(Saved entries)
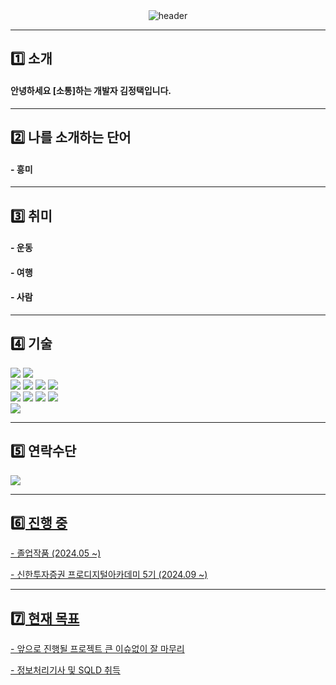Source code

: <div align="center">
  <img src="https://capsule-render.vercel.app/api?type=transparent&color=gradient&height=250&section=header&text=🍕&nbsp;JEONG&nbsp;TAEK&nbsp;KIM&fontSize=90&fontColor=58d178" alt="header"/>
</div>


* * *


<div>
  <h2>1️⃣ 소개</h2>
  <h4>안녕하세요 [소통]하는 개발자 김정택입니다. </h4>
</div>

* * *

<div>
  <h2>2️⃣ 나를 소개하는 단어</h2>
  <h4>- 흥미</h4>
</div>

* * *

<div>
  <h2>3️⃣ 취미</h2>
  <h4>- 운동</h4>
  <h4>- 여행</h4>
  <h4>- 사람</h4>
</div>

* * *

<div>
  <h2>4️⃣ 기술</h2>
</div>

<div>
  <img src="https://img.shields.io/badge/mac%20os-000000?style=for-the-badge&logo=apple&logoColor=white" /> <img src="https://img.shields.io/badge/IntelliJ_IDEA-000000.svg?style=for-the-badge&logo=intellij-idea&logoColor=white" /> 
</div>
<div>
  <img src="https://img.shields.io/badge/Java-ED8B00?style=for-the-badge&logo=openjdk&logoColor=white" /> <img src="https://img.shields.io/badge/springboot-6DB33F?style=for-the-badge&logo=springboot&logoColor=white"> <img src="https://img.shields.io/badge/Python-3776AB?style=for-the-badge&logo=python&logoColor=white" /> <img src="https://img.shields.io/badge/MySQL-00000F?style=for-the-badge&logo=mysql&logoColor=white" /> 
</div>
<div>
  <img src="https://img.shields.io/badge/html5-%23E34F26.svg?style=for-the-badge&logo=html5&logoColor=white" /> <img src="https://img.shields.io/badge/javascript-%23323330.svg?style=for-the-badge&logo=javascript&logoColor=%23F7DF1E)" /> <img src="https://img.shields.io/badge/css3-%231572B6.svg?style=for-the-badge&logo=css3&logoColor=white)"/> <img src="https://img.shields.io/badge/react-%2320232a.svg?style=for-the-badge&logo=react&logoColor=%2361DAFB)"/> 
</div>
<div>
    <img src="https://img.shields.io/badge/-selenium-%43B02A?style=for-the-badge&logo=selenium&logoColor=white">
</div>

* * *

<div>
  <h2>5️⃣ 연락수단</h2>
   <a href="https://www.instagram.com/seolijuin/">
        <img src="https://img.shields.io/badge/Instagram-E4405F?style=for-the-badge&logo=Instagram&logoColor=white">
</div>

* * *

<div>
  <h2>6️⃣ 진행 중</h2>
    <p>- 졸업작품 (2024.05 ~)</p>
    <p>- 신한투자증권 프로디지털아카데미 5기 (2024.09 ~)</p>
</div>

* * *

<div>
  <h2>7️⃣ 현재 목표</h2>
    <p> - 앞으로 진행될 프로젝트 큰 이슈없이 잘 마무리</p>
    <p> - 정보처리기사 및 SQLD 취득</p>
</div>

(Instructions to follow): Each line in the data that holds the string "shields" should be found and copied.

(Expected answer):
  <img src="https://img.shields.io/badge/mac%20os-000000?style=for-the-badge&logo=apple&logoColor=white" /> <img src="https://img.shields.io/badge/IntelliJ_IDEA-000000.svg?style=for-the-badge&logo=intellij-idea&logoColor=white" /> 
  <img src="https://img.shields.io/badge/Java-ED8B00?style=for-the-badge&logo=openjdk&logoColor=white" /> <img src="https://img.shields.io/badge/springboot-6DB33F?style=for-the-badge&logo=springboot&logoColor=white"> <img src="https://img.shields.io/badge/Python-3776AB?style=for-the-badge&logo=python&logoColor=white" /> <img src="https://img.shields.io/badge/MySQL-00000F?style=for-the-badge&logo=mysql&logoColor=white" /> 
  <img src="https://img.shields.io/badge/html5-%23E34F26.svg?style=for-the-badge&logo=html5&logoColor=white" /> <img src="https://img.shields.io/badge/javascript-%23323330.svg?style=for-the-badge&logo=javascript&logoColor=%23F7DF1E)" /> <img src="https://img.shields.io/badge/css3-%231572B6.svg?style=for-the-badge&logo=css3&logoColor=white)"/> <img src="https://img.shields.io/badge/react-%2320232a.svg?style=for-the-badge&logo=react&logoColor=%2361DAFB)"/> 
    <img src="https://img.shields.io/badge/-selenium-%43B02A?style=for-the-badge&logo=selenium&logoColor=white">
        <img src="https://img.shields.io/badge/Instagram-E4405F?style=for-the-badge&logo=Instagram&logoColor=white">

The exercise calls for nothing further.